21 December 2007
Gripping, disturbing, chilling--you'll look at the strangers around you in a new way
Carrion Comfort
Dan Simmons
Grand Central Publishing, 1990
How horrifying would it be to find someone else in that most intimate of "places," your own mind, using you as a marionette, steering you to commit senseless acts of violence as an absolutely helpless pawn in their sociopathic schemes? That is the central, chillingly effective premise of the epic second novel by award-winning author Dan Simmons. Ranging from a concentration camp in Nazi-controlled Poland to the genteel Southern city of Charleston, South Carolina, to the racially charged streets of Philadelphia to a private island off the Atlantic coast, this near-900-page chiller deftly covers an equally extensive expanse of literary territory, including elements of science fiction, supernatural horror, psychological thriller, and international espionage.
If I could summarize the plot in one paragraph, it would be as follows.
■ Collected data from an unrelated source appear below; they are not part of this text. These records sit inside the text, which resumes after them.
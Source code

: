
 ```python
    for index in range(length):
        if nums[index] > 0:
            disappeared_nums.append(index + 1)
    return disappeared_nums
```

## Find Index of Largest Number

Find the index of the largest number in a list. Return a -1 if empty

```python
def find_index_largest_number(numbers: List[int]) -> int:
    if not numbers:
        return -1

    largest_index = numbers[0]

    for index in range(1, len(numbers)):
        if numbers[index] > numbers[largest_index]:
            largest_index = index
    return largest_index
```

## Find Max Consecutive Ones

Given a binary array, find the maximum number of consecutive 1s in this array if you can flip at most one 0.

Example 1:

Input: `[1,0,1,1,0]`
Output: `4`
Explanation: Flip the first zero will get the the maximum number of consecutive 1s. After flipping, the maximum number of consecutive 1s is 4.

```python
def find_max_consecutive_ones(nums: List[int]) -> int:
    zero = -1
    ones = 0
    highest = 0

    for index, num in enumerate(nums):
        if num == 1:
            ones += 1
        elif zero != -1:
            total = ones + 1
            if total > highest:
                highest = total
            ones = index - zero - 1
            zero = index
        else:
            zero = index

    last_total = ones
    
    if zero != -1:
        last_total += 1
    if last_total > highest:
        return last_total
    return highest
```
Our world is populated by a vanishingly small population of psychic "vampires," individuals who can enter the mind of others to control their thoughts and actions. These creatures are sociopaths, amoral monsters who casually foment violence, commit mental and physical rape, and destroy lives in order to play their "games." Three such vampires, old colleagues in sociopathology, have decided to end their decades-long game with one another by attempting mutual homicide, using (of course) innocent bystanders as their weapons. The resulting mass murder brings together our protagonists---a psychiatrist and survivor of the Chelmno death camp, a young black college student whose father was a victim of the vampires, and a Southern sheriff whose demeanor belies a keen intelligence. Over the course of 850+ pages, these characters uncover a sinister cabal of "vampires" whose games seem to be leading toward the ultimate finale---destruction of the world itself.
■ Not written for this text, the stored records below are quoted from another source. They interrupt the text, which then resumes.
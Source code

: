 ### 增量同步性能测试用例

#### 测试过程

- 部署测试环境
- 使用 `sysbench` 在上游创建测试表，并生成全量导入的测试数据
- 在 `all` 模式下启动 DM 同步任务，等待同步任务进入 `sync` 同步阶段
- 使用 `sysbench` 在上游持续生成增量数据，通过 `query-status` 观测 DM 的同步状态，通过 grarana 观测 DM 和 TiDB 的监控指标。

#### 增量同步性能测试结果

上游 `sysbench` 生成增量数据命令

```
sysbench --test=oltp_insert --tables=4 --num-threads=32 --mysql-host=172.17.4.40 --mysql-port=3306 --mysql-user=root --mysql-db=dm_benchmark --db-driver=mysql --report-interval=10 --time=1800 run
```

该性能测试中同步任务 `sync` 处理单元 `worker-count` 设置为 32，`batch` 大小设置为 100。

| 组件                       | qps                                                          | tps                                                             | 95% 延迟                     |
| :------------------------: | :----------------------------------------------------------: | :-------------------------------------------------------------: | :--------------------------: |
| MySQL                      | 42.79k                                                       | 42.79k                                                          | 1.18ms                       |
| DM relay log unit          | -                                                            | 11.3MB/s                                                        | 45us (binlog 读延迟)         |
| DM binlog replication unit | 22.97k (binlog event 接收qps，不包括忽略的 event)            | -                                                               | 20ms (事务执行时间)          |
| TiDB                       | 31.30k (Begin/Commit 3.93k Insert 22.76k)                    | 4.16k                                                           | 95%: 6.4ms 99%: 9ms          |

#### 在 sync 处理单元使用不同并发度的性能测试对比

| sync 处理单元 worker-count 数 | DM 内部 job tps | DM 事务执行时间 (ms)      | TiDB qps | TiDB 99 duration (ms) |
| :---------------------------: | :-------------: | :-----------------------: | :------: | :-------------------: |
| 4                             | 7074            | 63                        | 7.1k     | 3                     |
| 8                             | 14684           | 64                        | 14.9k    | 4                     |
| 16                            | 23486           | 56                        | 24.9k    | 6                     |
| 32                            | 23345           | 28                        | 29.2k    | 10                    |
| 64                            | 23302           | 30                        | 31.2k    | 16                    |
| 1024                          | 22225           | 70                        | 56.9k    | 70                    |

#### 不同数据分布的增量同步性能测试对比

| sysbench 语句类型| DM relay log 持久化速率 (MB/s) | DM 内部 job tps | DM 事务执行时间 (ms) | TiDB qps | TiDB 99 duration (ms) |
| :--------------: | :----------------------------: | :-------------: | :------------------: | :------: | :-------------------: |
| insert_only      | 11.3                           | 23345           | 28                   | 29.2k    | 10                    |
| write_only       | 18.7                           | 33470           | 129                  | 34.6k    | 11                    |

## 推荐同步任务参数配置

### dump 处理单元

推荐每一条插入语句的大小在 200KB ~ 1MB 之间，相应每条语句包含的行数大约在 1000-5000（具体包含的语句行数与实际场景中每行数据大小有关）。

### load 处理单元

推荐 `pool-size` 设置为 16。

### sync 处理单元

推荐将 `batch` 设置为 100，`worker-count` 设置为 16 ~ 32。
At almost 900 pages (have I mentioned how long the book is?), Carrion Comfort could be a daunting, even boring, read in the hands of a lesser talent, and yet Dan Simmons is able to pull it off with aplomb. His use of various side characters, subplots, multiple points of view, and unexpected twists, along with an ever-climbing bodycount of innocent puppets, keeps the readers interest through the very last page. Most chilling, perhaps, are the first-person musings of Miz Melanie Fuller, a Southern belle "vampire" whose obsessions with scripture, race, and propriety exist side-by-side with her callous disregard for the lives of all the pawns she uses and discards.
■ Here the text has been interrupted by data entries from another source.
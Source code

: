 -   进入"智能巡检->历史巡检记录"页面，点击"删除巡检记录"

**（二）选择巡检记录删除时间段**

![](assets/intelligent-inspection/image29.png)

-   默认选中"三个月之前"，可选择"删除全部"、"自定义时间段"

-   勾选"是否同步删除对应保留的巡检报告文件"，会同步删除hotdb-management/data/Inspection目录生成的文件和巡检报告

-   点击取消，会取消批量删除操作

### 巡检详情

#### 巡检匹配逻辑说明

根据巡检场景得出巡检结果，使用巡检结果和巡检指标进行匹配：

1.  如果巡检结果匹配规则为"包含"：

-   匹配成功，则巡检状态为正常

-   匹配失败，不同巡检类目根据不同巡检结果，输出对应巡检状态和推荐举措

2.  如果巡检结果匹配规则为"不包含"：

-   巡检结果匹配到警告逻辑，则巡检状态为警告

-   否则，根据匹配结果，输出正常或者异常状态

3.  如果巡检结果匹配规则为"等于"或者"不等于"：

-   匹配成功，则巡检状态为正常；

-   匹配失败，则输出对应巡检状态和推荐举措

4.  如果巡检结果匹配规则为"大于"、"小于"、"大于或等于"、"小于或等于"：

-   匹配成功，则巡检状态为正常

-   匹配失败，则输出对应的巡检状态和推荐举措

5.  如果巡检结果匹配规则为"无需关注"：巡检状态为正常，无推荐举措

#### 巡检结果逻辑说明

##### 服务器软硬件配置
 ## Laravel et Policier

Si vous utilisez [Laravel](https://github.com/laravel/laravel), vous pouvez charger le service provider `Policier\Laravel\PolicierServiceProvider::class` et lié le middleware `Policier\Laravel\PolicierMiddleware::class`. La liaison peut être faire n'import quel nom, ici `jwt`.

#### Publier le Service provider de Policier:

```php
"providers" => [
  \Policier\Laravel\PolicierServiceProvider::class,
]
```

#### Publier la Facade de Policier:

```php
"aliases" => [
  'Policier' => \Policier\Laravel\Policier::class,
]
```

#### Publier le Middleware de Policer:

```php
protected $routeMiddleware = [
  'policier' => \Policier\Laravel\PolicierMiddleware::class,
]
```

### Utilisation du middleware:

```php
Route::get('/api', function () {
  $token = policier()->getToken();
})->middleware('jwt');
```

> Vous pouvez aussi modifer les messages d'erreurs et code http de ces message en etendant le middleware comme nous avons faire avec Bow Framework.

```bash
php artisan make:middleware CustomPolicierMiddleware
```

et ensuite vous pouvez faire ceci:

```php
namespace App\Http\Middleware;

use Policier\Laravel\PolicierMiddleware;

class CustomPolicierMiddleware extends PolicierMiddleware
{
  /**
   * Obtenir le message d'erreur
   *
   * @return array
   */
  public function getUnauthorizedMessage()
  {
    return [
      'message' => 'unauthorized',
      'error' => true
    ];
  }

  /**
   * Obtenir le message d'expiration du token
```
I had the opportunity to do dinner with Dan Simmons a decade ago and found him to be a charming man with a warm, open manner. It amazes me that a story so profoundly dark and chilling could come from a person so engaging. I guess that goes to show that Simmons is great at what he does. Whether writing award-winning fantasy, horror, science fiction, or thrillers, he always seems to be at the top of his game, and Carrion Comfort is no exception.